Un episodio di preoccupazione per la sicurezza scolastica
La scuola è un luogo di apprendimento e crescita, dove i bambini e gli adolescenti dovrebbero sentirsi al sicuro e protetti. Tuttavia, il mercoledì scorso, un tredicenne della scuola di un comune del Salento ha sorpreso gli insegnanti e i suoi compagni di classe presentandosi con una pistola scacciacani nascosta nello zaino. La scoperta è avvenuta durante le lezioni, quando alcuni compagni di classe hanno notato l’arma e hanno immediatamente avvisato gli insegnanti.

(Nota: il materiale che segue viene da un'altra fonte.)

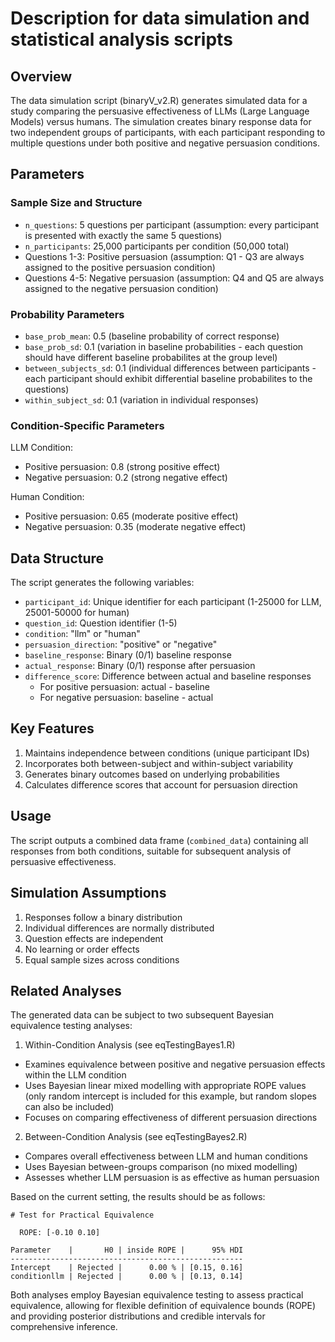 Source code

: # Description for data simulation and statistical analysis scripts

## Overview
The data simulation script (binaryV_v2.R) generates simulated data for a study comparing the persuasive effectiveness of LLMs (Large Language Models) versus humans.
The simulation creates binary response data for two independent groups of participants, with each participant responding to multiple questions under both positive and negative persuasion conditions.

## Parameters

### Sample Size and Structure
- `n_questions`: 5 questions per participant (assumption: every participant is presented with exactly the same 5 questions)
- `n_participants`: 25,000 participants per condition (50,000 total)
- Questions 1-3: Positive persuasion (assumption: Q1 - Q3 are always assigned to the positive persuasion condition)
- Questions 4-5: Negative persuasion (assumption: Q4 and Q5 are always assigned to the negative persuasion condition)

### Probability Parameters
- `base_prob_mean`: 0.5 (baseline probability of correct response)
- `base_prob_sd`: 0.1 (variation in baseline probabilities - each question should have different baseline probabilites at the group level)
- `between_subjects_sd`: 0.1 (individual differences between participants - each participant should exhibit differential baseline probabilites to the questions)
- `within_subject_sd`: 0.1 (variation in individual responses)

### Condition-Specific Parameters
LLM Condition:
- Positive persuasion: 0.8 (strong positive effect)
- Negative persuasion: 0.2 (strong negative effect)

Human Condition:
- Positive persuasion: 0.65 (moderate positive effect)
- Negative persuasion: 0.35 (moderate negative effect)

## Data Structure
The script generates the following variables:
- `participant_id`: Unique identifier for each participant (1-25000 for LLM, 25001-50000 for human)
- `question_id`: Question identifier (1-5)
- `condition`: "llm" or "human"
- `persuasion_direction`: "positive" or "negative"
- `baseline_response`: Binary (0/1) baseline response
- `actual_response`: Binary (0/1) response after persuasion
- `difference_score`: Difference between actual and baseline responses
  * For positive persuasion: actual - baseline
  * For negative persuasion: baseline - actual

## Key Features
1. Maintains independence between conditions (unique participant IDs)
2. Incorporates both between-subject and within-subject variability
3. Generates binary outcomes based on underlying probabilities
4. Calculates difference scores that account for persuasion direction

## Usage
The script outputs a combined data frame (`combined_data`) containing all responses from both conditions, suitable for subsequent analysis of persuasive effectiveness.

## Simulation Assumptions
1. Responses follow a binary distribution
2. Individual differences are normally distributed
3. Question effects are independent
4. No learning or order effects
5. Equal sample sizes across conditions

## Related Analyses
The generated data can be subject to two subsequent Bayesian equivalence testing analyses:

1. Within-Condition Analysis (see eqTestingBayes1.R)
* Examines equivalence between positive and negative persuasion effects within the LLM condition
* Uses Bayesian linear mixed modelling with appropriate ROPE values (only random intercept is included for this example, but random slopes can also be included)
* Focuses on comparing effectiveness of different persuasion directions

2. Between-Condition Analysis (see eqTestingBayes2.R)
* Compares overall effectiveness between LLM and human conditions
* Uses Bayesian between-groups comparison (no mixed modelling)
* Assesses whether LLM persuasion is as effective as human persuasion

Based on the current setting, the results should be as follows:

```
# Test for Practical Equivalence

  ROPE: [-0.10 0.10]

Parameter    |       H0 | inside ROPE |      95% HDI
----------------------------------------------------
Intercept    | Rejected |      0.00 % | [0.15, 0.16]
conditionllm | Rejected |      0.00 % | [0.13, 0.14]
```

Both analyses employ Bayesian equivalence testing to assess practical equivalence, allowing for flexible definition of equivalence bounds (ROPE) and providing posterior distributions and credible intervals for comprehensive inference.
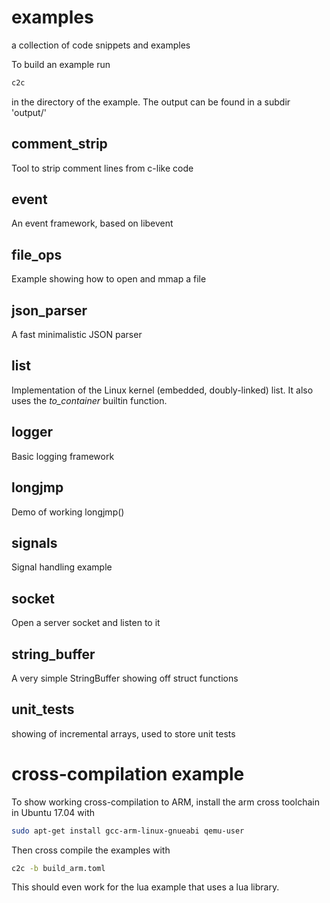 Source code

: # examples
a collection of code snippets and examples

To build an example run
```bash
c2c
```
in the directory of the example. The output can
be found in a subdir 'output/'

## comment_strip
Tool to strip comment lines from c-like code

## event
An event framework, based on libevent

## file_ops
Example showing how to open and mmap a file

## json_parser
A fast minimalistic JSON parser

## list
Implementation of the Linux kernel (embedded, doubly-linked) list. It
also uses the *to_container* builtin function.

## logger
Basic logging framework

## longjmp
Demo of working longjmp()

## signals
Signal handling example

## socket
Open a server socket and listen to it

## string_buffer
A very simple StringBuffer showing off struct functions

## unit_tests
showing of incremental arrays, used to store unit tests


# cross-compilation example
To show working cross-compilation to ARM, install the arm cross toolchain in
Ubuntu 17.04 with

```bash
sudo apt-get install gcc-arm-linux-gnueabi qemu-user
```

Then cross compile the examples with

```bash
c2c -b build_arm.toml
```

This should even work for the lua example that uses a lua library.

La dirigenza scolastica e i carabinieri sono stati subito informati e hanno perquisito lo zaino del ragazzo, sequestrando la scacciacani senza tappo rosso. La pistola, una replica di una Beretta, è stata trovata in un’area pubblica e il ragazzo ha dichiarato di averla trovata lì. Secondo le prime ricostruzioni, il ragazzo avrebbe raccontato di aver trovato la scacciacani e di averla portata con sé fino a scuola.
La vicenda ha sollevato preoccupazioni per la sicurezza scolastica e ha portato gli accertamenti dei carabinieri e della Procura per i minorenni. Il ragazzo non è perseguibile penalmente per età, ma l’indagine servirà a consentire il coinvolgimento dei servizi sociali e a valutare eventuali interventi sul piano educativo e familiare.
Il caso è simile a un altro episodio avvenuto a febbraio, quando un altro studente era stato sorpreso con una pistola da softair. In quel caso, il padre dell’altro studente era stato denunciato perché l’arma era custodita in casa ed era nella disponibilità del minore.